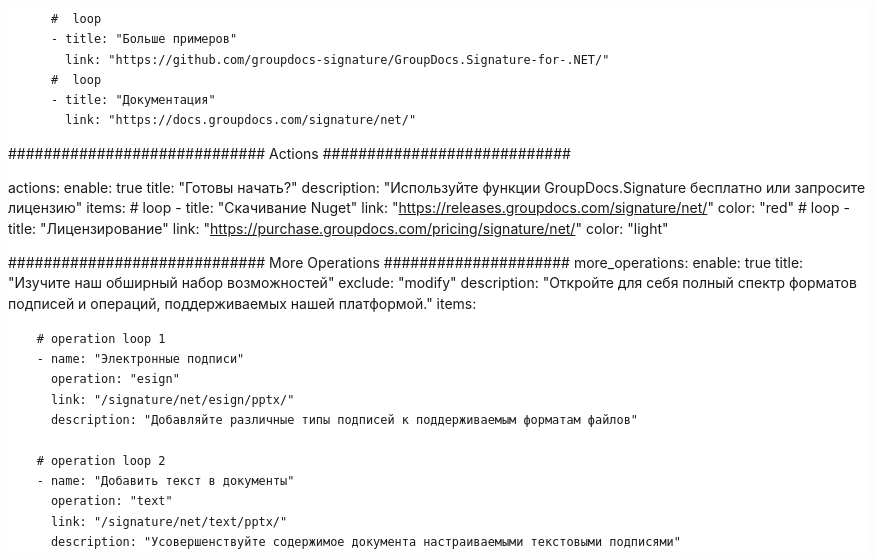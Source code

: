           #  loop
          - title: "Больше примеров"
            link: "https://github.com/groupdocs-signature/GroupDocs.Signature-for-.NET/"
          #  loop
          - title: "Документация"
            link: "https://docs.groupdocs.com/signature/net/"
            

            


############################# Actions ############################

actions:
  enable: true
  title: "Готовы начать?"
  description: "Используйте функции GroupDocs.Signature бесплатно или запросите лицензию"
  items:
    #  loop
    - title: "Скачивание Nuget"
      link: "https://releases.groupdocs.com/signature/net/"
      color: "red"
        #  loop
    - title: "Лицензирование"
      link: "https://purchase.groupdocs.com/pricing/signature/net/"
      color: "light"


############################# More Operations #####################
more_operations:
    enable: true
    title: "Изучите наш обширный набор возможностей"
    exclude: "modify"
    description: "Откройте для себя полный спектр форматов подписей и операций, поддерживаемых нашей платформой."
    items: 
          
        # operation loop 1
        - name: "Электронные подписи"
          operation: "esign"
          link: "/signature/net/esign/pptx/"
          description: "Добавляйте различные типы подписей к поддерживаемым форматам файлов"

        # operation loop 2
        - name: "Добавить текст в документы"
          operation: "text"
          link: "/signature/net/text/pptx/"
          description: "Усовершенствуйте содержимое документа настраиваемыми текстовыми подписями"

## PROBLEM TO WORK ON:
Copy all lines from the data above that contain the word "https".

## SOLUTION BELOW:
            link: "https://github.com/groupdocs-signature/GroupDocs.Signature-for-.NET/"
            link: "https://docs.groupdocs.com/signature/net/"
      link: "https://releases.groupdocs.com/signature/net/"
      link: "https://purchase.groupdocs.com/pricing/signature/net/"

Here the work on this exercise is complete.